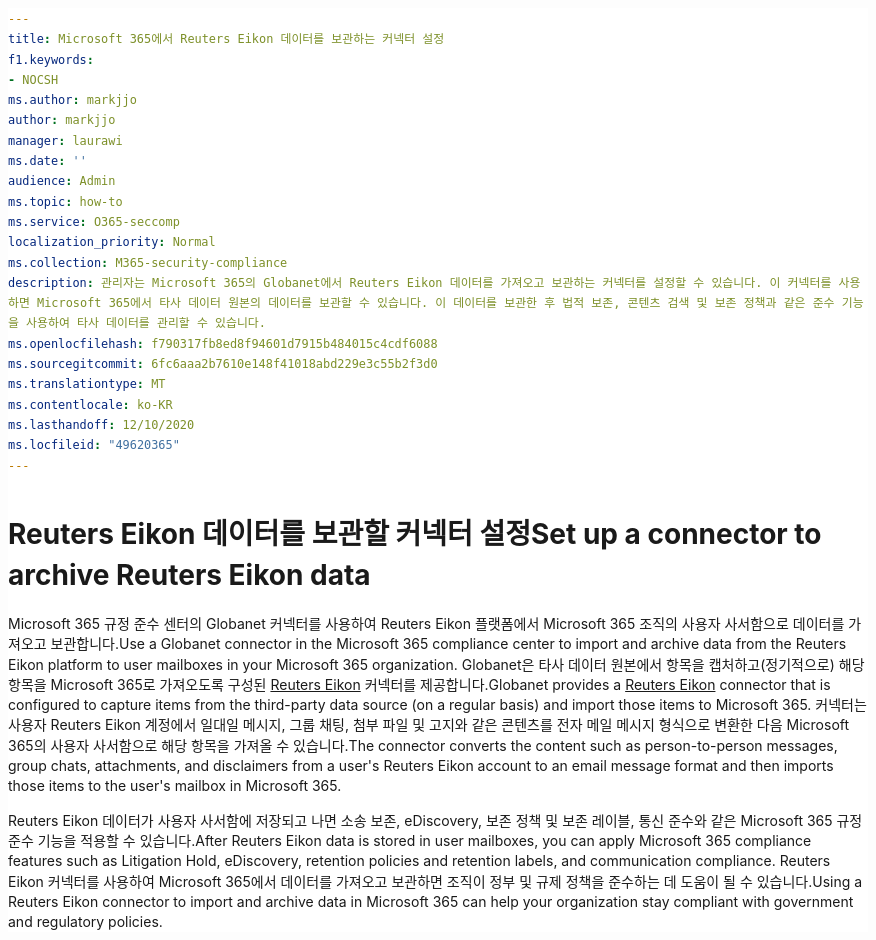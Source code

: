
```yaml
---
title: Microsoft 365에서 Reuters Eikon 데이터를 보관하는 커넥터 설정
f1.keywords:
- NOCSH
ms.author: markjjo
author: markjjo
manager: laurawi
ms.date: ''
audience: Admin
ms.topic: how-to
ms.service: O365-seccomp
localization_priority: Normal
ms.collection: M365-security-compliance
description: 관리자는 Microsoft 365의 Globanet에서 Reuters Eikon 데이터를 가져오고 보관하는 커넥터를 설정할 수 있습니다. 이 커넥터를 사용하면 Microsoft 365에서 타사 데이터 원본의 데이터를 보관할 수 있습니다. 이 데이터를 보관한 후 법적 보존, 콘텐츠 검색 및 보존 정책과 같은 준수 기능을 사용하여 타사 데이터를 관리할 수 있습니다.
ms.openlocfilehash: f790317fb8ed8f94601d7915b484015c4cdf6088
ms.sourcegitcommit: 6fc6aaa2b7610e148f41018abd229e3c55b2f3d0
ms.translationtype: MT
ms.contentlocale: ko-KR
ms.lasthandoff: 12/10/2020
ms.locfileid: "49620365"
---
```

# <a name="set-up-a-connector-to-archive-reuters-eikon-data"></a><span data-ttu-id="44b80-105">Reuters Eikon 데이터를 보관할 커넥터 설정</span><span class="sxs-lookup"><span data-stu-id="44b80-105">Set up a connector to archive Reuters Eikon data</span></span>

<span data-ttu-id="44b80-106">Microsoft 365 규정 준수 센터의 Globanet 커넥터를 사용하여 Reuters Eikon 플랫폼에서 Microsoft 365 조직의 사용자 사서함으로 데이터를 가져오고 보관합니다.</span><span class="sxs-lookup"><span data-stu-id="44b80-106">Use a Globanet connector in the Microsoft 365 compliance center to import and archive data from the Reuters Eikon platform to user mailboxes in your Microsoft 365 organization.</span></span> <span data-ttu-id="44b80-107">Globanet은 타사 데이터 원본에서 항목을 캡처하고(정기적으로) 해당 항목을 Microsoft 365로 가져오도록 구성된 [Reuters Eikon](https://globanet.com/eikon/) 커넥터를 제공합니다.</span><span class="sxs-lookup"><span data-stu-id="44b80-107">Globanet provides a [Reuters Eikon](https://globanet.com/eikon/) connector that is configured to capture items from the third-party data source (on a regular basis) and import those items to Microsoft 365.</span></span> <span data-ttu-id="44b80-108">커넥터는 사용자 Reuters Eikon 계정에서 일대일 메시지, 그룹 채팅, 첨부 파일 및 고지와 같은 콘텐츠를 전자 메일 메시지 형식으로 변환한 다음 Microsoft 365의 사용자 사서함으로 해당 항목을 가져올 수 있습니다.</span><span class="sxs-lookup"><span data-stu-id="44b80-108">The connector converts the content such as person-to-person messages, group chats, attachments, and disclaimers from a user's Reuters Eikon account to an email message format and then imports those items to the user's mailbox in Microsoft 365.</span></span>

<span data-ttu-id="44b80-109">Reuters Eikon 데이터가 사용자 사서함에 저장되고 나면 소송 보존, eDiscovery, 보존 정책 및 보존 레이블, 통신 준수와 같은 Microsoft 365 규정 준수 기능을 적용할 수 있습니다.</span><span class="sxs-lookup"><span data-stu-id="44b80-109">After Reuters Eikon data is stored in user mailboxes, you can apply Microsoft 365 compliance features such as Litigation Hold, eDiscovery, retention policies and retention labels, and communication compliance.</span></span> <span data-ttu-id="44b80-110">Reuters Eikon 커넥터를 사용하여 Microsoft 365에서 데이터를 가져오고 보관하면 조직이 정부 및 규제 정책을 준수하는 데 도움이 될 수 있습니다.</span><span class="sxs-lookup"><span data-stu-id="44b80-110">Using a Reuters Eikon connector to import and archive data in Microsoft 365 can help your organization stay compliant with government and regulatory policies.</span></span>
******
» **Exercise aim**: Each record above should be retyped exactly, with no pictures carried over.

» **Response area**:
Source code

:
```yaml
---
title: Microsoft 365에서 Reuters Eikon 데이터를 보관하는 커넥터 설정
f1.keywords:
- NOCSH
ms.author: markjjo
author: markjjo
manager: laurawi
ms.date: ''
audience: Admin
ms.topic: how-to
ms.service: O365-seccomp
localization_priority: Normal
ms.collection: M365-security-compliance
description: 관리자는 Microsoft 365의 Globanet에서 Reuters Eikon 데이터를 가져오고 보관하는 커넥터를 설정할 수 있습니다. 이 커넥터를 사용하면 Microsoft 365에서 타사 데이터 원본의 데이터를 보관할 수 있습니다. 이 데이터를 보관한 후 법적 보존, 콘텐츠 검색 및 보존 정책과 같은 준수 기능을 사용하여 타사 데이터를 관리할 수 있습니다.
ms.openlocfilehash: f790317fb8ed8f94601d7915b484015c4cdf6088
ms.sourcegitcommit: 6fc6aaa2b7610e148f41018abd229e3c55b2f3d0
ms.translationtype: MT
ms.contentlocale: ko-KR
ms.lasthandoff: 12/10/2020
ms.locfileid: "49620365"
---
```

# <a name="set-up-a-connector-to-archive-reuters-eikon-data"></a><span data-ttu-id="44b80-105">Reuters Eikon 데이터를 보관할 커넥터 설정</span><span class="sxs-lookup"><span data-stu-id="44b80-105">Set up a connector to archive Reuters Eikon data</span></span>

<span data-ttu-id="44b80-106">Microsoft 365 규정 준수 센터의 Globanet 커넥터를 사용하여 Reuters Eikon 플랫폼에서 Microsoft 365 조직의 사용자 사서함으로 데이터를 가져오고 보관합니다.</span><span class="sxs-lookup"><span data-stu-id="44b80-106">Use a Globanet connector in the Microsoft 365 compliance center to import and archive data from the Reuters Eikon platform to user mailboxes in your Microsoft 365 organization.</span></span> <span data-ttu-id="44b80-107">Globanet은 타사 데이터 원본에서 항목을 캡처하고(정기적으로) 해당 항목을 Microsoft 365로 가져오도록 구성된 [Reuters Eikon](https://globanet.com/eikon/) 커넥터를 제공합니다.</span><span class="sxs-lookup"><span data-stu-id="44b80-107">Globanet provides a [Reuters Eikon](https://globanet.com/eikon/) connector that is configured to capture items from the third-party data source (on a regular basis) and import those items to Microsoft 365.</span></span> <span data-ttu-id="44b80-108">커넥터는 사용자 Reuters Eikon 계정에서 일대일 메시지, 그룹 채팅, 첨부 파일 및 고지와 같은 콘텐츠를 전자 메일 메시지 형식으로 변환한 다음 Microsoft 365의 사용자 사서함으로 해당 항목을 가져올 수 있습니다.</span><span class="sxs-lookup"><span data-stu-id="44b80-108">The connector converts the content such as person-to-person messages, group chats, attachments, and disclaimers from a user's Reuters Eikon account to an email message format and then imports those items to the user's mailbox in Microsoft 365.</span></span>

<span data-ttu-id="44b80-109">Reuters Eikon 데이터가 사용자 사서함에 저장되고 나면 소송 보존, eDiscovery, 보존 정책 및 보존 레이블, 통신 준수와 같은 Microsoft 365 규정 준수 기능을 적용할 수 있습니다.</span><span class="sxs-lookup"><span data-stu-id="44b80-109">After Reuters Eikon data is stored in user mailboxes, you can apply Microsoft 365 compliance features such as Litigation Hold, eDiscovery, retention policies and retention labels, and communication compliance.</span></span> <span data-ttu-id="44b80-110">Reuters Eikon 커넥터를 사용하여 Microsoft 365에서 데이터를 가져오고 보관하면 조직이 정부 및 규제 정책을 준수하는 데 도움이 될 수 있습니다.</span><span class="sxs-lookup"><span data-stu-id="44b80-110">Using a Reuters Eikon connector to import and archive data in Microsoft 365 can help your organization stay compliant with government and regulatory policies.</span></span>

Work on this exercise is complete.